The Olympic torch and other sports memorabilia
As is tradition, Olympic torches travel the Earth on a long relay from Olympia, Greece, to the site of the games. But certain torches have made much farther voyages.
Before the summer games in Atlanta in 1996, an Olympic torch flew aboard the space shuttle Columbia. Four years later, another torch reached space via the shuttle Atlantis prior to Sydney’s summer games. But no torch went outside a spacecraft—until 2013. In honor of the Sochi winter games, Russian cosmonauts Oleg Kotov and Sergey Ryazansky took the torch on a spacewalk outside the ISS. Upon its return to Earth, the iconic beacon proceeded to be carried on a 40,000-mile relay before the games.
In other space-flown sports memorabilia history, astronaut Garrett Reisman brought a bit of dirt from the New York Yankees’ pitcher’s mound aboard a 2008 space shuttle Endeavour mission. He also brought a hat signed by the team’s owner and threw a ceremonial first pitch from the ISS, via video. Not to be outdone, the New York Mets sent their former home plate on the last trip to the Hubble Space Telescope, completed by the space shuttle Atlantis in 2009.
September 11 artifacts
In tribute to the people who were killed in the September 11, 2001, attacks, NASA has launched a few significant items recovered from the disaster’s wreckage.
In December 2001, the space shuttle Endeavour carried to space a tattered American flag that was recovered from the ground zero site at the World Trade Center.
Other ground zero artifacts remain in space today: The Mars rovers Spirit and Opportunity, which launched in 2003 and began exploring the Red Planet in 2004, both had components made from metal recovered from the ruin. On each rover is a rock abrasion tool for drilling samples of Mars’ ground. The cable shields for these instruments contain aluminum from the destroyed World Trade Center buildings, and the pieces are marked with American flags.

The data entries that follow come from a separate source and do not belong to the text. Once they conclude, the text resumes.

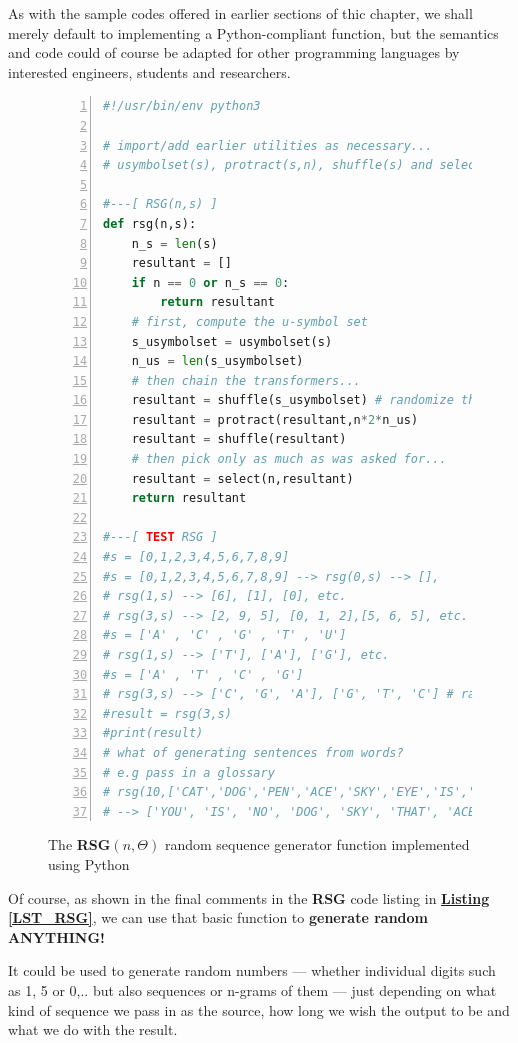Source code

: \documentclass[a4paper, 18pt]{book} %
\begin{document}
As with the sample codes offered in earlier sections of thic chapter, we shall merely default to implementing a Python-compliant function, but the semantics and code could of course be adapted for other programming languages by interested engineers, students and researchers.

\begin{figure}[H]
  \begin{center}
  \begin{lstlisting}[caption={The RSG}, label={LST_RSG}, language=Python, frame=single, numbers=left, basicstyle=\ttfamily,  commentstyle=\color{blue}]
#!/usr/bin/env python3

# import/add earlier utilities as necessary...
# usymbolset(s), protract(s,n), shuffle(s) and select(n,s)

#---[ RSG(n,s) ]
def rsg(n,s):
    n_s = len(s)
    resultant = []
    if n == 0 or n_s == 0:
        return resultant
    # first, compute the u-symbol set
    s_usymbolset = usymbolset(s)
    n_us = len(s_usymbolset)
    # then chain the transformers...
    resultant = shuffle(s_usymbolset) # randomize the symbol set
    resultant = protract(resultant,n*2*n_us)
    resultant = shuffle(resultant)
    # then pick only as much as was asked for...
    resultant = select(n,resultant)
    return resultant

#---[ TEST RSG ]
#s = [0,1,2,3,4,5,6,7,8,9]
#s = [0,1,2,3,4,5,6,7,8,9] --> rsg(0,s) --> [],
# rsg(1,s) --> [6], [1], [0], etc.
# rsg(3,s) --> [2, 9, 5], [0, 1, 2],[5, 6, 5], etc.
#s = ['A' , 'C' , 'G' , 'T' , 'U']
# rsg(1,s) --> ['T'], ['A'], ['G'], etc.
#s = ['A' , 'T' , 'C' , 'G']
# rsg(3,s) --> ['C', 'G', 'A'], ['G', 'T', 'C'] # random DNA codons!
#result = rsg(3,s)
#print(result)
# what of generating sentences from words?
# e.g pass in a glossary
# rsg(10,['CAT','DOG','PEN','ACE','SKY','EYE','IS','THAT','NO','YOU']) 
# --> ['YOU', 'IS', 'NO', 'DOG', 'SKY', 'THAT', 'ACE', 'EYE', 'CAT', 'PEN']
\end{lstlisting}
  \end{center}
  \caption{The \textbf{RSG}$(n,\Theta)$ random sequence generator function implemented using Python}
\end{figure}

Of course, as shown in the final comments in the \textbf{RSG} code listing in \textbf{\hyperref[LST_RSG]{Listing \ref{LST_RSG}}}, we can use that basic function to \textbf{generate random ANYTHING!} 

It could be used to generate random numbers --- whether individual digits such as 1, 5 or 0,.. but also sequences or n-grams of them --- just depending on what kind of sequence we pass in as the source, how long we wish the output to be and what we do with the result. 
\end{document}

Astronauts have flown other items in tribute to past tragedies, such as a medal of a World War II pilot who died in action and a replica of a teddy bear that belonged to a Holocaust survivor.
Pieces of the Wright Flyer
Before space exploration could be possible, humans first had to figure out how to get off the ground. In 1903, Orville and Wilbur Wright made history by completing the first controlled, powered and sustained flight in Kitty Hawk, North Carolina.
As NASA prepared to achieve another first in flight—sending humans to the moon—the astronauts wanted to honor their pioneering predecessors. Neil Armstrong, who like the Wrights grew up in Ohio, brought a piece of wood and a scrap of fabric from the 1903 Wright Flyer on his historic Apollo 11 mission—the trip when he took the first steps on the moon.
But that wasn’t the end of spaceflight for the Wright brothers’ invention. John Glenn (another Ohioan) brought a different swatch of the Flyer’s fabric on a space shuttle Discovery flight in 1998. And Ingenuity, NASA’s helicopter that’s currently on Mars, has a postage stamp-sized section of Wright Flyer fabric taped to a cable below its solar panels.
Today, the pieces that Armstrong carried are on display at the National Air and Space Museum. The artifacts capture two distinct eras of flight.
“It connects those dots, if you will, between the earliest history of heavier-than-air flight and the trip by humans to stand on the moon,” Weitekamp says. “It’s really a remarkable story of technological progress and human innovation.”